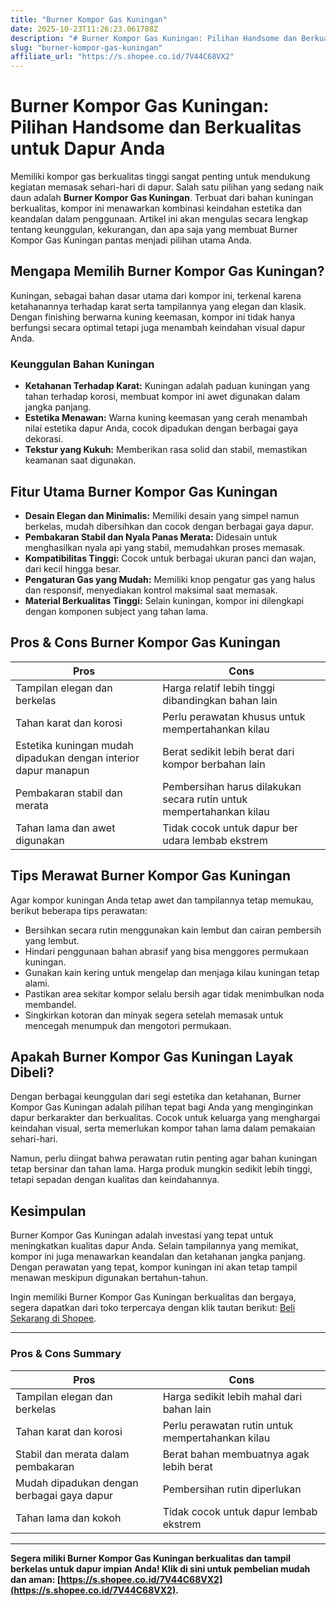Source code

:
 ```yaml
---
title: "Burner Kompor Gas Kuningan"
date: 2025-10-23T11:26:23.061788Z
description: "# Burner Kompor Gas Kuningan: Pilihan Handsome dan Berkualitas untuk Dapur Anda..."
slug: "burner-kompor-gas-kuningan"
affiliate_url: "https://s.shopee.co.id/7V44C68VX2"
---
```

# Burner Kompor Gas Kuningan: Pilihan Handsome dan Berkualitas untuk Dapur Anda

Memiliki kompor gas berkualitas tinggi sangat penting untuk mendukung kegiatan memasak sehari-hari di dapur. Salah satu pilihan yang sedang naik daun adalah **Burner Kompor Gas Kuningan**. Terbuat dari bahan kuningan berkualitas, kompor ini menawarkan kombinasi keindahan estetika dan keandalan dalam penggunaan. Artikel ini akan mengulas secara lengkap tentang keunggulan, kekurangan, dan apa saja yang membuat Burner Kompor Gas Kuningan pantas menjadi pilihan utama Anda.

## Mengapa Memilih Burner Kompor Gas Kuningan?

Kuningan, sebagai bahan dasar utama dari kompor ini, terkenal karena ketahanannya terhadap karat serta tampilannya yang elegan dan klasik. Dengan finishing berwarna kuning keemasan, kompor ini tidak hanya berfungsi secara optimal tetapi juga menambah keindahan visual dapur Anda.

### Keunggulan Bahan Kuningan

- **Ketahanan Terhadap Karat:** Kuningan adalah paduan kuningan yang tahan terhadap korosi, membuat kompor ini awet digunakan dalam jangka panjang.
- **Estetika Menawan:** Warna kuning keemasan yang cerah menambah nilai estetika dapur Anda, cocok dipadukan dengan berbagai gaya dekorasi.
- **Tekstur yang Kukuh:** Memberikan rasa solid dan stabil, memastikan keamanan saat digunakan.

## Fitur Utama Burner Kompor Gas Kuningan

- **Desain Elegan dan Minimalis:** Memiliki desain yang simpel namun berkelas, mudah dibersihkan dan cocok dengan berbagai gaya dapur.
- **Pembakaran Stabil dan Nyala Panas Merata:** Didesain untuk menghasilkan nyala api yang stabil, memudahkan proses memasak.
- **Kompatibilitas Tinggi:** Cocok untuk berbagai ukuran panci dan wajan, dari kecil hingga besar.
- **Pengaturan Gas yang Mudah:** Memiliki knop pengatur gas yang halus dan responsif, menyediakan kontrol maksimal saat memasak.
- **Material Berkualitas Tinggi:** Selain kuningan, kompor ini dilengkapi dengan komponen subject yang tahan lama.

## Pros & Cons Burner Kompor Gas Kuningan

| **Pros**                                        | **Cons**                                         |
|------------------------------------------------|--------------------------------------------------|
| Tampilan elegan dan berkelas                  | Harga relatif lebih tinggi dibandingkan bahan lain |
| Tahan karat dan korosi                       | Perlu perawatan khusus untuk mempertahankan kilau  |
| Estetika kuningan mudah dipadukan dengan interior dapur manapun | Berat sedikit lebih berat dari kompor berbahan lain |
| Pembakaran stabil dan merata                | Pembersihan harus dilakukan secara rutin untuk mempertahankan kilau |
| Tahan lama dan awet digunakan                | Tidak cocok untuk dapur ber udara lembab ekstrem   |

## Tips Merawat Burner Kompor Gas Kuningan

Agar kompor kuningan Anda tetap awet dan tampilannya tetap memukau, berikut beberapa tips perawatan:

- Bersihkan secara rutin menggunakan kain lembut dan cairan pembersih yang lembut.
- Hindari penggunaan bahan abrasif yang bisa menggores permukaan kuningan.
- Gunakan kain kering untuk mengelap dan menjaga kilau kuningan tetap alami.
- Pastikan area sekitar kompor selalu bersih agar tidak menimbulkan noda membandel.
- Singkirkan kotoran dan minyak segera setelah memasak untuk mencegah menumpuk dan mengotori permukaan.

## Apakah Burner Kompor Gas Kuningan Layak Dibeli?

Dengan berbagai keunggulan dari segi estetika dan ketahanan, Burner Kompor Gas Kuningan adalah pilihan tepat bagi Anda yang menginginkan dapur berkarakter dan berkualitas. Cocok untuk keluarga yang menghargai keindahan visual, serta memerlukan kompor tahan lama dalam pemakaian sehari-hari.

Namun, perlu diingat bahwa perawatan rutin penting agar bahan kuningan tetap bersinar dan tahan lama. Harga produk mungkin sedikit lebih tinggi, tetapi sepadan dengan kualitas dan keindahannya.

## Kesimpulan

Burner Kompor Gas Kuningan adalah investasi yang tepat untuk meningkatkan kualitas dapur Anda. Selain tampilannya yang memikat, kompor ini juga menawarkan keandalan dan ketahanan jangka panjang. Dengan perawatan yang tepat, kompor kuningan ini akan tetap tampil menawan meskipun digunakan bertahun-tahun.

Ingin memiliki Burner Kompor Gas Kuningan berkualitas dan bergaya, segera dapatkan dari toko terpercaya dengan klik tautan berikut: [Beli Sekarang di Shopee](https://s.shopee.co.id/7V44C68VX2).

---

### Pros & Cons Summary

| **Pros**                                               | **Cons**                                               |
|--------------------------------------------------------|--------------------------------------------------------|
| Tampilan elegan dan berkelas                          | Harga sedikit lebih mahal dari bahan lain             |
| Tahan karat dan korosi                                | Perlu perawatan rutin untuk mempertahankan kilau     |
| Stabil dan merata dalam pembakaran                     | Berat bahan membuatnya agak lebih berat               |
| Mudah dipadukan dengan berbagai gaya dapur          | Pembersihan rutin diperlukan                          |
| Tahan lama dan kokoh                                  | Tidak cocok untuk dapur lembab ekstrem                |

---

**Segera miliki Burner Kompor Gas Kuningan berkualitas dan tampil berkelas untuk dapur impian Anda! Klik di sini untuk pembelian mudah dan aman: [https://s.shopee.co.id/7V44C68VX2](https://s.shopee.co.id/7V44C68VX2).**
########################################
■ Aim of the task ■
How many of the listing's lines contain "lembab"? Respond with a single number and nothing else.

■ Exercise output ■
2